Monday, March 1, 2010

Panic at the Scale

According to The Rudd Center for Food Policy and Obesity at Yale University less than half of physicians actually address a patient’s weight problem. I have never once been talked to by any of my physicians about being overweight. Not once has a doctor suggested a nutritionist or quizzed me on my diet. Why is that? Is it my sole responsibility to ask for help with weight loss? Is it an uncomfortable subject for my physicians too? Up until now I have been so self conscious and ashamed of my weight that I would never be able to even broach the topic with a doctor- because then my obesity and the risk of disease would be real. No one wants a magnifying glass held up to their flaws, including me.


In elementary school I remember feeling anxious in the pit of my stomach when I was weighed during routine exams. Surrounded by all the other kids I was scared that the nurse would announce my weight and embarrass me. Fact: All throughout elementary school I was ‘healthy’ according to BMI. Yet somehow the healthy ten year old version of myself already learned to hate her body, how sad is that?

When I go to the doctor now as an adult, I still get anxious knowing I have to be weighed. I even ask the nurse to NOT tell me my weight out loud as I turn my head to the side so I don’t have to see the numbers. As if those numbers would somehow tell me something I didn't already know. This deeply rooted insecurity, avoidance, and secrecy surrounding my body is not positive.


Is scale anxiety something other people deal with on such a severe level? Is there really a way to get over it? Ideally health care practitioners would ask patients if they wanted to be weighed. To love my body don’t I have to accept it in every form, including numerical?

Chunky, the F Word, and other terminology

"Well she's chunky like us." A good friend whispered that sentence when trying to describe to me how another female looked. I explained to her that I didn't want to be associated with a texture of peanut butter and preferred to be labeled curvy.

When referring to myself I use the term curvy. Curvy has a positive connotation. All Women have some form of hips and breasts which gives them all sexy curves. Let it be noted, I AM NOT saying that a certain body type is more preferable or better then another. I am simply stating how I choose to talk about my body.

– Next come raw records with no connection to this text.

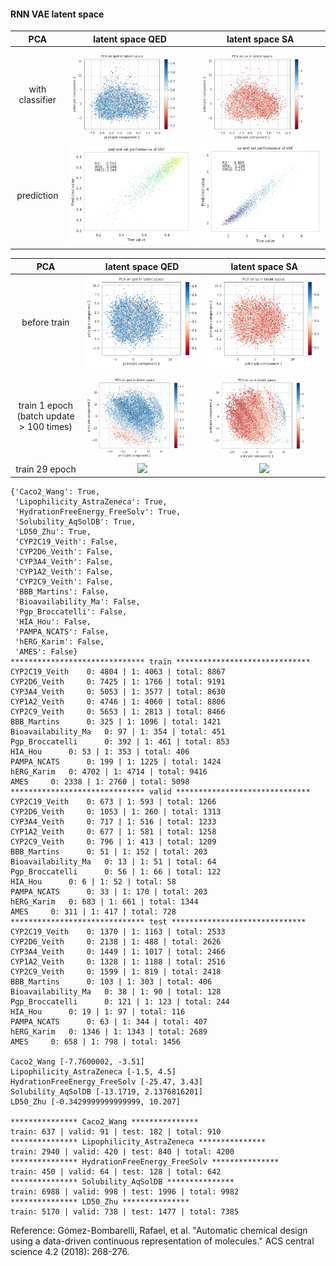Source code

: 
#### RNN VAE latent space

 
 | PCA | latent space QED    | latent space SA
:-----:|:-------------------------:|:-------------------------:
|with classifier| ![](figures/fig_11_09_qed.gif)  | ![](figures/fig_11_09_sa.gif) |
| prediction | ![](figures/qed_pred.png) | ![](figures/sa_pred.png) |




 | PCA | latent space QED  | latent space SA 
 :-----:|:-------------------------:|:-------------------------: 
 | before train |  ![](figures/qed_0.png)  |  ![](figures/sa_0.png)  
 | train 1 epoch (batch update > 100 times) |  ![](figures/qed_1.png)  |  ![](figures/sa_1.png)  
 | train 29 epoch |  ![](figures/fig_11_09_qed.png)  |  ![](figures/fig_11_09_sa.png) |  








```
{'Caco2_Wang': True,
 'Lipophilicity_AstraZeneca': True,
 'HydrationFreeEnergy_FreeSolv': True,
 'Solubility_AqSolDB': True,
 'LD50_Zhu': True,
 'CYP2C19_Veith': False,
 'CYP2D6_Veith': False,
 'CYP3A4_Veith': False,
 'CYP1A2_Veith': False,
 'CYP2C9_Veith': False,
 'BBB_Martins': False,
 'Bioavailability_Ma': False,
 'Pgp_Broccatelli': False,
 'HIA_Hou': False,
 'PAMPA_NCATS': False,
 'hERG_Karim': False,
 'AMES': False}
****************************** train ******************************
CYP2C19_Veith 	 0: 4804 | 1: 4063 | total: 8867
CYP2D6_Veith 	 0: 7425 | 1: 1766 | total: 9191
CYP3A4_Veith 	 0: 5053 | 1: 3577 | total: 8630
CYP1A2_Veith 	 0: 4746 | 1: 4060 | total: 8806
CYP2C9_Veith 	 0: 5653 | 1: 2813 | total: 8466
BBB_Martins 	 0: 325 | 1: 1096 | total: 1421
Bioavailability_Ma 	 0: 97 | 1: 354 | total: 451
Pgp_Broccatelli 	 0: 392 | 1: 461 | total: 853
HIA_Hou 	 0: 53 | 1: 353 | total: 406
PAMPA_NCATS 	 0: 199 | 1: 1225 | total: 1424
hERG_Karim 	 0: 4702 | 1: 4714 | total: 9416
AMES 	 0: 2338 | 1: 2760 | total: 5098
****************************** valid ******************************
CYP2C19_Veith 	 0: 673 | 1: 593 | total: 1266
CYP2D6_Veith 	 0: 1053 | 1: 260 | total: 1313
CYP3A4_Veith 	 0: 717 | 1: 516 | total: 1233
CYP1A2_Veith 	 0: 677 | 1: 581 | total: 1258
CYP2C9_Veith 	 0: 796 | 1: 413 | total: 1209
BBB_Martins 	 0: 51 | 1: 152 | total: 203
Bioavailability_Ma 	 0: 13 | 1: 51 | total: 64
Pgp_Broccatelli 	 0: 56 | 1: 66 | total: 122
HIA_Hou 	 0: 6 | 1: 52 | total: 58
PAMPA_NCATS 	 0: 33 | 1: 170 | total: 203
hERG_Karim 	 0: 683 | 1: 661 | total: 1344
AMES 	 0: 311 | 1: 417 | total: 728
****************************** test ******************************
CYP2C19_Veith 	 0: 1370 | 1: 1163 | total: 2533
CYP2D6_Veith 	 0: 2138 | 1: 488 | total: 2626
CYP3A4_Veith 	 0: 1449 | 1: 1017 | total: 2466
CYP1A2_Veith 	 0: 1328 | 1: 1188 | total: 2516
CYP2C9_Veith 	 0: 1599 | 1: 819 | total: 2418
BBB_Martins 	 0: 103 | 1: 303 | total: 406
Bioavailability_Ma 	 0: 38 | 1: 90 | total: 128
Pgp_Broccatelli 	 0: 121 | 1: 123 | total: 244
HIA_Hou 	 0: 19 | 1: 97 | total: 116
PAMPA_NCATS 	 0: 63 | 1: 344 | total: 407
hERG_Karim 	 0: 1346 | 1: 1343 | total: 2689
AMES 	 0: 658 | 1: 798 | total: 1456

Caco2_Wang [-7.7600002, -3.51]
Lipophilicity_AstraZeneca [-1.5, 4.5]
HydrationFreeEnergy_FreeSolv [-25.47, 3.43]
Solubility_AqSolDB [-13.1719, 2.1376816201]
LD50_Zhu [-0.3429999999999999, 10.207]

*************** Caco2_Wang ***************
train: 637 | valid: 91 | test: 182 | total: 910
*************** Lipophilicity_AstraZeneca ***************
train: 2940 | valid: 420 | test: 840 | total: 4200
*************** HydrationFreeEnergy_FreeSolv ***************
train: 450 | valid: 64 | test: 128 | total: 642
*************** Solubility_AqSolDB ***************
train: 6988 | valid: 998 | test: 1996 | total: 9982
*************** LD50_Zhu ***************
train: 5170 | valid: 738 | test: 1477 | total: 7385
```
Reference: Gómez-Bombarelli, Rafael, et al. "Automatic chemical design using a data-driven continuous representation of molecules." ACS central science 4.2 (2018): 268-276.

According to the body mass index the terminology used to discuss body weight is underweight, healthy weight, overweight, and obese. While it's important to be educated about how healthy one is, I don't find the terms engaging or empowering in every day life. I see them as enemies attached to stereotypes.

A fellow intern once asked me, "Would a feminist call themselves fat?" I am a feminist. I have body image issues. But have I ever called myself fat? No, not out loud. Have I told myself in my head that I was fat, yes. I would argue that doesn't make me less of a feminist, but rather means I have work to do to improve my self-confidence and love for my body.

How do you refer to your weight? Does the word you use empower you? Do you say something if someone chooses to define your body in a way that offends you or hurts your feelings? Do you prefer voluptuous, skinny, full figured, petite, thick, curvy, or healthy? Why?